Women Share Their Experiences Of Situationship And It’s F*cking Painful
Have you ever been with someone wholeheartedly but not officially? How do we land ourselves in this situationship? When we are with them, it feels so good you just don’t have the heart to put a full stop to all that loving and cuddling. He feels like he is yours, his hugs feel your safe haven, his kisses heal all the wounds that ever existed in your soul. You pretend that you are not getting attached because hey, you are so aware that there is no relationship. But your heart doesn’t know that. You even start being loyal to him and losing interest in even flirting with other men.
It’s not like he is using you. He is giving you the boyfriend experience as well. He seems to return the care – staying still while you sleep on his shoulder, listening to your sorrows, smiling when you’re playful as a child, etc. He loves you, but he isn’t in love. He needs you but he doesn’t want you, not as his girlfriend. And guess what? While you’re in denial and acting like all that relationship-y behavior means nothing to you, your feelings have expanded sneakily.

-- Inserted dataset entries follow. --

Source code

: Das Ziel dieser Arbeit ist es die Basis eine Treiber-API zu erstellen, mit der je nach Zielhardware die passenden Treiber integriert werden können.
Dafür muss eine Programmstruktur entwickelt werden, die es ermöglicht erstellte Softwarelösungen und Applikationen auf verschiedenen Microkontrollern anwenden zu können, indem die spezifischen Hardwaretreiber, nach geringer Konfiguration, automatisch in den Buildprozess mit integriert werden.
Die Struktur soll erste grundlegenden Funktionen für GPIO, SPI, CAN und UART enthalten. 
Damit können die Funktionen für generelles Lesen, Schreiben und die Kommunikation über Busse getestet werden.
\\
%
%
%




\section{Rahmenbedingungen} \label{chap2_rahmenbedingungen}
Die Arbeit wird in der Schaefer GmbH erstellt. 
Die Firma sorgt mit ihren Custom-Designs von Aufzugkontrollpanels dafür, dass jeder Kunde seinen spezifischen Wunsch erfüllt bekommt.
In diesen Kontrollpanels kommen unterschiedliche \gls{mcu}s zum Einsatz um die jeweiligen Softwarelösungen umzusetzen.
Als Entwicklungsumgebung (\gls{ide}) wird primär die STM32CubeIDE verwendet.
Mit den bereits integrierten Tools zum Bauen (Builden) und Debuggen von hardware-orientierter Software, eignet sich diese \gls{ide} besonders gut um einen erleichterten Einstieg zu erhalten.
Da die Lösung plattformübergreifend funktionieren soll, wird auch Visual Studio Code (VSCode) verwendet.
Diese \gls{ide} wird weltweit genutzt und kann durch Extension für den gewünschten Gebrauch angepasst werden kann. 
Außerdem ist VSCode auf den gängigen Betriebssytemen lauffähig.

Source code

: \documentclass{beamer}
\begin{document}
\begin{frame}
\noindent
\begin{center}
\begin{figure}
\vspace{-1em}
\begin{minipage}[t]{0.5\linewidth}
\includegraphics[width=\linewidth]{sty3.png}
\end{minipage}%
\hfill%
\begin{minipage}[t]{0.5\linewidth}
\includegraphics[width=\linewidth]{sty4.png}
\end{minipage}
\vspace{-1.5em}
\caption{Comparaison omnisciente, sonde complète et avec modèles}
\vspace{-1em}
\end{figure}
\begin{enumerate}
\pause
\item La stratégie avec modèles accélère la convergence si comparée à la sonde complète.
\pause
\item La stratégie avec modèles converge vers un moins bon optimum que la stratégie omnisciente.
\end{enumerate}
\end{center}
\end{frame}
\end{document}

From there on, it barely ever ends well. Even if it does end well – that is, mutually and you remain friends – it still ends. Almost relationships or situationships come with an expiry date and hurt a lot when you see it all slipping away. You know it will end, but you want one more cuddle, one last kiss, one last time when he looks at you like you are special and you wish that by the time these lasts end, a lifetime should have passed.
You want a miracle to happen. You want for once those rom coms to be relatable. Oh God, how you wish he woke up and it dawned upon him that what you had was special, that he needs to see the opportunity the universe is giving him to heal, to love. Yeah, all that is you being in denial. Happens to the best of us! It won’t happen and the best you can do for yourself is move on.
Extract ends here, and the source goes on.